• _DATA EXCERPTS_
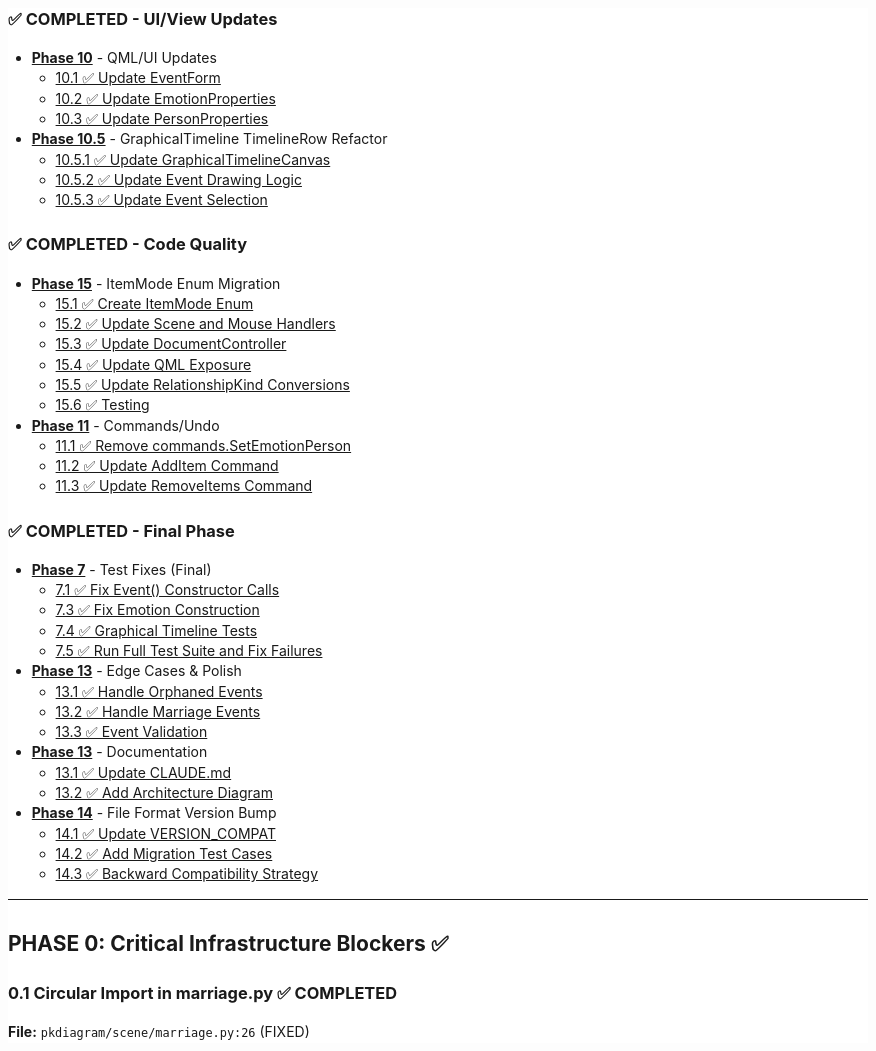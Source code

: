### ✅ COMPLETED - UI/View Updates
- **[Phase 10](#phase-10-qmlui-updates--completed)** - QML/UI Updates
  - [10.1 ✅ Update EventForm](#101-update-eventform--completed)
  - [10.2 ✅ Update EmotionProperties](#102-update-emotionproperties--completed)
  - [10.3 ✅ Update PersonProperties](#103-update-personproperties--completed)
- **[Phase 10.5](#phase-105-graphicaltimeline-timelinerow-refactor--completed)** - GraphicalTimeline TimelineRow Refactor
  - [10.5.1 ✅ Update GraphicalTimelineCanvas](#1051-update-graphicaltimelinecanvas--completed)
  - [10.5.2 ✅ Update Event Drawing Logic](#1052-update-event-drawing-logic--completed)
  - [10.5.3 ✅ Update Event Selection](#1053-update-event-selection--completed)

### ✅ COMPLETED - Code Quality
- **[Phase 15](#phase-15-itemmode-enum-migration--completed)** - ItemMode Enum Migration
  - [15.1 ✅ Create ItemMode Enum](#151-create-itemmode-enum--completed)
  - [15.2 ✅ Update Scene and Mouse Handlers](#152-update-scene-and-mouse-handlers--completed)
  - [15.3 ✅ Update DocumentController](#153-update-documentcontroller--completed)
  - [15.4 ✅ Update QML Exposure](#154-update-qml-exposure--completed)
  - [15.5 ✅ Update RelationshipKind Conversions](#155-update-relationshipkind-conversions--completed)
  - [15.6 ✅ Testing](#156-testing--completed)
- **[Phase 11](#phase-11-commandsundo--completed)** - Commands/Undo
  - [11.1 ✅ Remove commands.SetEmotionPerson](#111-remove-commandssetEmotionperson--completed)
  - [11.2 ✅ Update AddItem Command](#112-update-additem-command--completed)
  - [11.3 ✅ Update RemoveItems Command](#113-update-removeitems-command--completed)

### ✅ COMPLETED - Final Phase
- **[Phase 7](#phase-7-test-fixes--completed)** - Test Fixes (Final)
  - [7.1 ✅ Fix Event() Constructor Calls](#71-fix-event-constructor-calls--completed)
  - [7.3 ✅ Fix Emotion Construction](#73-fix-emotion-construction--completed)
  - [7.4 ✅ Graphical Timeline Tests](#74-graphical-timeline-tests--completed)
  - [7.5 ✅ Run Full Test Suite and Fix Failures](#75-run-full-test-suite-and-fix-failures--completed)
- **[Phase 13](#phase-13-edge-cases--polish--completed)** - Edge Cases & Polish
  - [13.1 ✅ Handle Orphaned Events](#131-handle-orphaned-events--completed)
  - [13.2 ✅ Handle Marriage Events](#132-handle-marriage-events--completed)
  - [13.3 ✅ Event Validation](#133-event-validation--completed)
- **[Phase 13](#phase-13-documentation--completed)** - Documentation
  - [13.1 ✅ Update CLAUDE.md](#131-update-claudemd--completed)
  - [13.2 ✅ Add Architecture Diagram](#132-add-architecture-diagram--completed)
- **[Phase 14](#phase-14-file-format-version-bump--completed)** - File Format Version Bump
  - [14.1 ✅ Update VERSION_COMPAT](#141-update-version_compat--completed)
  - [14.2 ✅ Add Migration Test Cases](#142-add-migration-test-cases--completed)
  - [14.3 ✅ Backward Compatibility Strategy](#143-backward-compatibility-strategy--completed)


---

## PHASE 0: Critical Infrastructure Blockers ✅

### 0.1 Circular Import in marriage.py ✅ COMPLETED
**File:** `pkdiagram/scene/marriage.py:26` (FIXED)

• _TASK TO CARRY OUT_
Produce exactly the lines from the one containing "- **[Phase 13](#phase-13-edge-cases--polish--completed)**" through the final line of the records above, both included, and no others.

• _ANSWER FOR THIS EXERCISE_
- **[Phase 13](#phase-13-edge-cases--polish--completed)** - Edge Cases & Polish
  - [13.1 ✅ Handle Orphaned Events](#131-handle-orphaned-events--completed)
  - [13.2 ✅ Handle Marriage Events](#132-handle-marriage-events--completed)
  - [13.3 ✅ Event Validation](#133-event-validation--completed)
- **[Phase 13](#phase-13-documentation--completed)** - Documentation
  - [13.1 ✅ Update CLAUDE.md](#131-update-claudemd--completed)
  - [13.2 ✅ Add Architecture Diagram](#132-add-architecture-diagram--completed)
- **[Phase 14](#phase-14-file-format-version-bump--completed)** - File Format Version Bump
  - [14.1 ✅ Update VERSION_COMPAT](#141-update-version_compat--completed)
  - [14.2 ✅ Add Migration Test Cases](#142-add-migration-test-cases--completed)
  - [14.3 ✅ Backward Compatibility Strategy](#143-backward-compatibility-strategy--completed)


---

## PHASE 0: Critical Infrastructure Blockers ✅

### 0.1 Circular Import in marriage.py ✅ COMPLETED
**File:** `pkdiagram/scene/marriage.py:26` (FIXED)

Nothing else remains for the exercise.